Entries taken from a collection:

##########

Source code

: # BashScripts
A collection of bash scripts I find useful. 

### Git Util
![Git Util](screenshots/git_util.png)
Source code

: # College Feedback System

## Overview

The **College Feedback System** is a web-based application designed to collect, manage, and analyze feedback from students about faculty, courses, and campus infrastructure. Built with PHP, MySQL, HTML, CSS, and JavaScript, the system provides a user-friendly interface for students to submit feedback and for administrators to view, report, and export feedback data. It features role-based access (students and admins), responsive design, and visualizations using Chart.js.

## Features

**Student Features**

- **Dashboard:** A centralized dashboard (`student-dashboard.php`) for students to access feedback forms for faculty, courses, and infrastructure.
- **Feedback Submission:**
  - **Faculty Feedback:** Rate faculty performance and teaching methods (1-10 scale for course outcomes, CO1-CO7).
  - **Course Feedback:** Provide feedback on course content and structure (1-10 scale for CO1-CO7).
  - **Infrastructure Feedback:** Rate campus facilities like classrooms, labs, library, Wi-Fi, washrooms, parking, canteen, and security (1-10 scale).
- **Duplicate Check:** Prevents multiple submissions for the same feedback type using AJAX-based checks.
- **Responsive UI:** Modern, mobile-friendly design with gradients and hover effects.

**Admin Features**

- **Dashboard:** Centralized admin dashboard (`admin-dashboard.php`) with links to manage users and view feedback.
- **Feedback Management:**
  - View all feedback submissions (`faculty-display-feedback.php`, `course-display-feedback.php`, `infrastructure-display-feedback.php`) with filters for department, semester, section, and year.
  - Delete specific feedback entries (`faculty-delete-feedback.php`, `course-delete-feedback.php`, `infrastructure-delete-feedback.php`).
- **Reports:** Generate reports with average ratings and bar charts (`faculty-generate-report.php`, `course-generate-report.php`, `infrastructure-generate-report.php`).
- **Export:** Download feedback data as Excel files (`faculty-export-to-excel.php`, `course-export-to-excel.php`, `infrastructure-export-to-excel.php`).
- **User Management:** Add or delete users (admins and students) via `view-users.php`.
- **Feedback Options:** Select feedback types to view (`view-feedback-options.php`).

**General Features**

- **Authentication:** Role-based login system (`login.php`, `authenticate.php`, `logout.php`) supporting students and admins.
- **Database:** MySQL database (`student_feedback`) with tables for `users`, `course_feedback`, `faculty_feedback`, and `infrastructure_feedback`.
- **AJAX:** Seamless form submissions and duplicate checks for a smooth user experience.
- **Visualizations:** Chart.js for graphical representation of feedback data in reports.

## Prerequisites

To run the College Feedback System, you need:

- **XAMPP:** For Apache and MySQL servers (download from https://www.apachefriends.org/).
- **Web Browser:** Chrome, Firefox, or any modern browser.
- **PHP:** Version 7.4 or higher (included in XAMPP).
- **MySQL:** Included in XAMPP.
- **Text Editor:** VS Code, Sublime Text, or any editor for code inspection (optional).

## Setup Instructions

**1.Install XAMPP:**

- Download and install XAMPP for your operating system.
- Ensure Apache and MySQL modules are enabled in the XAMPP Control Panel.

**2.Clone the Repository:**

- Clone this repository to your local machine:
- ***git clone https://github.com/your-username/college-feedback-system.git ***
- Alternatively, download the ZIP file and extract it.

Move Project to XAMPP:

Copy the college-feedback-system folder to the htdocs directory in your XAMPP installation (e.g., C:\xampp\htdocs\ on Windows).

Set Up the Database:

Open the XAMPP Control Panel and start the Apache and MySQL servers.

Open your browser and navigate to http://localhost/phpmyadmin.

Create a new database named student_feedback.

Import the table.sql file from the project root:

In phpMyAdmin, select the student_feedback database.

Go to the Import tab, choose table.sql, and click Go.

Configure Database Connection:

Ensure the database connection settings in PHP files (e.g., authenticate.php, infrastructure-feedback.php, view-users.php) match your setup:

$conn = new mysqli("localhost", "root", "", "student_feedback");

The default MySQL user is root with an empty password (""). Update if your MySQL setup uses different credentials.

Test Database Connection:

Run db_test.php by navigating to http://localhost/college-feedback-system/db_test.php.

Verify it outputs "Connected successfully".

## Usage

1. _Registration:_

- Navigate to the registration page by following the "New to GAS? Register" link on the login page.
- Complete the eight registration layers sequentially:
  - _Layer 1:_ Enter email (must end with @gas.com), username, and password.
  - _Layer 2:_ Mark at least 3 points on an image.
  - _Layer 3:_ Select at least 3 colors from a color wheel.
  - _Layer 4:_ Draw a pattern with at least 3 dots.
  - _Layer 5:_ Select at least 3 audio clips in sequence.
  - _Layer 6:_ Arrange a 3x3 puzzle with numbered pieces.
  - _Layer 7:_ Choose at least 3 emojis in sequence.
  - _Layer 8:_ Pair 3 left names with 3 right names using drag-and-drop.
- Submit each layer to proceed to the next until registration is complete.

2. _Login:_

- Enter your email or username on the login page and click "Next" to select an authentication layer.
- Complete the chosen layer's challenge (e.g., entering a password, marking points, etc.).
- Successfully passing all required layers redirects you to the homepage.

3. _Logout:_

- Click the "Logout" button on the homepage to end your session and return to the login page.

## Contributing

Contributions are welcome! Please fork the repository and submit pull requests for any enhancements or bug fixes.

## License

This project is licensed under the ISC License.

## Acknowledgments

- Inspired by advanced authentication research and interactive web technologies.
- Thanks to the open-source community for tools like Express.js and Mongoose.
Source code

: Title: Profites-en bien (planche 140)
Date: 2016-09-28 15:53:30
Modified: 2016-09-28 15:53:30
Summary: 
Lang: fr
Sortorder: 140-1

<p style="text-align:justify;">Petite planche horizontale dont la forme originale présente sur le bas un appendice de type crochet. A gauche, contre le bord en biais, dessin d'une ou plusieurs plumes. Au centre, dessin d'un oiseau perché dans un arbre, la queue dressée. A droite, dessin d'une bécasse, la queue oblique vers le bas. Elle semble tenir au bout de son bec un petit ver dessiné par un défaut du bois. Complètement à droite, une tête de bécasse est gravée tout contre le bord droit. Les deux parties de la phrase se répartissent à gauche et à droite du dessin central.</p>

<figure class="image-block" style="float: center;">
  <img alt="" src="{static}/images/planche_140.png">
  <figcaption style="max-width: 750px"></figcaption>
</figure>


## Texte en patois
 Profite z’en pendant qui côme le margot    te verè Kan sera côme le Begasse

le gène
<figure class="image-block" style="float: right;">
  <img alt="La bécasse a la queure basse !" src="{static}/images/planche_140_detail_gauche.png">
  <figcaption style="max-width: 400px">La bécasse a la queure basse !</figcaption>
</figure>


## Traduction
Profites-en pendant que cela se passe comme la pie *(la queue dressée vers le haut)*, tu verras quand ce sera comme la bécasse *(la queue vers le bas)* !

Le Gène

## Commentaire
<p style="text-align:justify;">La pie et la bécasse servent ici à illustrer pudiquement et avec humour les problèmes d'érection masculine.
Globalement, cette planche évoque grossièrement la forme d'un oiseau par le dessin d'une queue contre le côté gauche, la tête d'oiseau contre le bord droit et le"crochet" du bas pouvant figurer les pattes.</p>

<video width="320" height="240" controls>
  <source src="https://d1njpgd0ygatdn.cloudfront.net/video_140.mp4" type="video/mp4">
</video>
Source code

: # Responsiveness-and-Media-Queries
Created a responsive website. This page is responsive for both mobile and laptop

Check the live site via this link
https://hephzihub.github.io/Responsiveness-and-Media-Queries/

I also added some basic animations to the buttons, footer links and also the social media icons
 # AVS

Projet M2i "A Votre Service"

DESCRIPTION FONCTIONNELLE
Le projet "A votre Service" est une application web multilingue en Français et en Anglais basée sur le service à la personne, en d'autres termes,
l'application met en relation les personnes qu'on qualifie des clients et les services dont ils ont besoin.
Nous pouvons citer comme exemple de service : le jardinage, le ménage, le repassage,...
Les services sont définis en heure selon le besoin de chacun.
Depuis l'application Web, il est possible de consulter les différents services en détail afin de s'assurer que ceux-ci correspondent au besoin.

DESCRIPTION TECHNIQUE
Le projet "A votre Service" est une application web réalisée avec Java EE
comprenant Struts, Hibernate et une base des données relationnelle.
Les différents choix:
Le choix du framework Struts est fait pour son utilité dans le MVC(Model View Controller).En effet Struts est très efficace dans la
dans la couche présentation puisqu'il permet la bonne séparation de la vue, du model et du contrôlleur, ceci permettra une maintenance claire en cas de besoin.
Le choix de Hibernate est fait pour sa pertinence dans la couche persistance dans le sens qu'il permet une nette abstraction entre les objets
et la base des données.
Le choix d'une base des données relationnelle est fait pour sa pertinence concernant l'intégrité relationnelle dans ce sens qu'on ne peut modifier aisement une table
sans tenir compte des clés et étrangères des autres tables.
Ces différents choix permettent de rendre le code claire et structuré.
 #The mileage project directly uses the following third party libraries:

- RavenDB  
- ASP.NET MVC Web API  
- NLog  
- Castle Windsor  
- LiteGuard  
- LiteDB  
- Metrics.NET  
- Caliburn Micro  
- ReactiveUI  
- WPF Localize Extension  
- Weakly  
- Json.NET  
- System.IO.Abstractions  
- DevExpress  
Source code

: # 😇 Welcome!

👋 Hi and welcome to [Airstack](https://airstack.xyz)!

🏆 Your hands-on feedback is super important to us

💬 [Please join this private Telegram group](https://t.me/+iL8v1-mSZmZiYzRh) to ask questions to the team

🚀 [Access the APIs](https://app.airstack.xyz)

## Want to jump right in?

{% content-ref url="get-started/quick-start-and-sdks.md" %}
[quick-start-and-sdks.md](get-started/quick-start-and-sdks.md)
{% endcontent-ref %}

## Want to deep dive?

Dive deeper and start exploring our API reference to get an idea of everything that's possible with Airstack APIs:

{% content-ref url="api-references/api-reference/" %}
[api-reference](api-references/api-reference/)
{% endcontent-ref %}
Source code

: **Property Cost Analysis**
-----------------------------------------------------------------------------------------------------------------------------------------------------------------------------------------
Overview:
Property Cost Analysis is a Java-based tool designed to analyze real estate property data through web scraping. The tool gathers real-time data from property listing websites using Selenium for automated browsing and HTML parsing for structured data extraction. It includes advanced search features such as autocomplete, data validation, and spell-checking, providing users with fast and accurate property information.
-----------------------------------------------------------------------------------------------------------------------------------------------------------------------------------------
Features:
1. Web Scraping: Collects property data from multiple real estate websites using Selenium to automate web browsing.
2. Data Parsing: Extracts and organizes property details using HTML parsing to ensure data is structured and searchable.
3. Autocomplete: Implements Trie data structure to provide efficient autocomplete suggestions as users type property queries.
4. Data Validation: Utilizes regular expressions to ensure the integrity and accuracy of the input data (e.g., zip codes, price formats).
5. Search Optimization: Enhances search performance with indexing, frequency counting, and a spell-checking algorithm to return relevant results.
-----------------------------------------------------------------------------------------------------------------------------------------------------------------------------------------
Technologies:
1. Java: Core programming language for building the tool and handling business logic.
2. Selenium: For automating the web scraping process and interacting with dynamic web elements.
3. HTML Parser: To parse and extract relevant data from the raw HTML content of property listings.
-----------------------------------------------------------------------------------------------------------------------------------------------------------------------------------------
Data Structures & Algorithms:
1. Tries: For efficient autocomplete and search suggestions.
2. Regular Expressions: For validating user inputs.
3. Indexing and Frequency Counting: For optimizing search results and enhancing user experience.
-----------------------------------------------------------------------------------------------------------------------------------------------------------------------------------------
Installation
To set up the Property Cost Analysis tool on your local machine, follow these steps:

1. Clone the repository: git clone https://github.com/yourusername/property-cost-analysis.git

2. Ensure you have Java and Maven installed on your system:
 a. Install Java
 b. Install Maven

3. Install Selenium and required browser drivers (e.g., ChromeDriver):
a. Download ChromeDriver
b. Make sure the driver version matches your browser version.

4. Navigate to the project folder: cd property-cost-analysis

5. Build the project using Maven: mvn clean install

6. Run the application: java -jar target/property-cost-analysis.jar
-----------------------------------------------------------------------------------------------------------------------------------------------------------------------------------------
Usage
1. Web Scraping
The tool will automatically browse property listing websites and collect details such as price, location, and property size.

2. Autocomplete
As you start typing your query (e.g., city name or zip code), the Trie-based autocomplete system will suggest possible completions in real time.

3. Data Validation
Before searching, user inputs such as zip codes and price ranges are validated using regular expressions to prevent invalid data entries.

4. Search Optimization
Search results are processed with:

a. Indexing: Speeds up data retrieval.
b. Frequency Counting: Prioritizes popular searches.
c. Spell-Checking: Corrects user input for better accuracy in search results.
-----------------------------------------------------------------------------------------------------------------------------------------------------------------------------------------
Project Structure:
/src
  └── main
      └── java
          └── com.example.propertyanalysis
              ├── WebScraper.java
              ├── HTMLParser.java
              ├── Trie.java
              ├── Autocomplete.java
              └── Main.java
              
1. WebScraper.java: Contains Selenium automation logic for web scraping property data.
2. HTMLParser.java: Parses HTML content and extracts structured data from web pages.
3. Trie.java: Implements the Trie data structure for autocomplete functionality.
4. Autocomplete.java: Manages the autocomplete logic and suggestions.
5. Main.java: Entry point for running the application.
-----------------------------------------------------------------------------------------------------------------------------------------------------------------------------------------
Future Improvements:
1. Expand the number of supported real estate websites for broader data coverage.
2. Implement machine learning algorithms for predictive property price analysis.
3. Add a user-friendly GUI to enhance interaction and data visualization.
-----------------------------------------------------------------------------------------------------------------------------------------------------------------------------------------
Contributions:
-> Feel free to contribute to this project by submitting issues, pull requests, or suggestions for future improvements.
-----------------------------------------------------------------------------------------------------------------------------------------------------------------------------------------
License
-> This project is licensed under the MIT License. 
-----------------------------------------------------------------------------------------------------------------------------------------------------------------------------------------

##########

Work request: Retype the records above from the very first line down to the line with "## Overview", keeping both of those lines. Include nothing beyond them.

Answer box:
Source code

: # BashScripts
A collection of bash scripts I find useful. 

### Git Util
![Git Util](screenshots/git_util.png)
Source code

: # College Feedback System

## Overview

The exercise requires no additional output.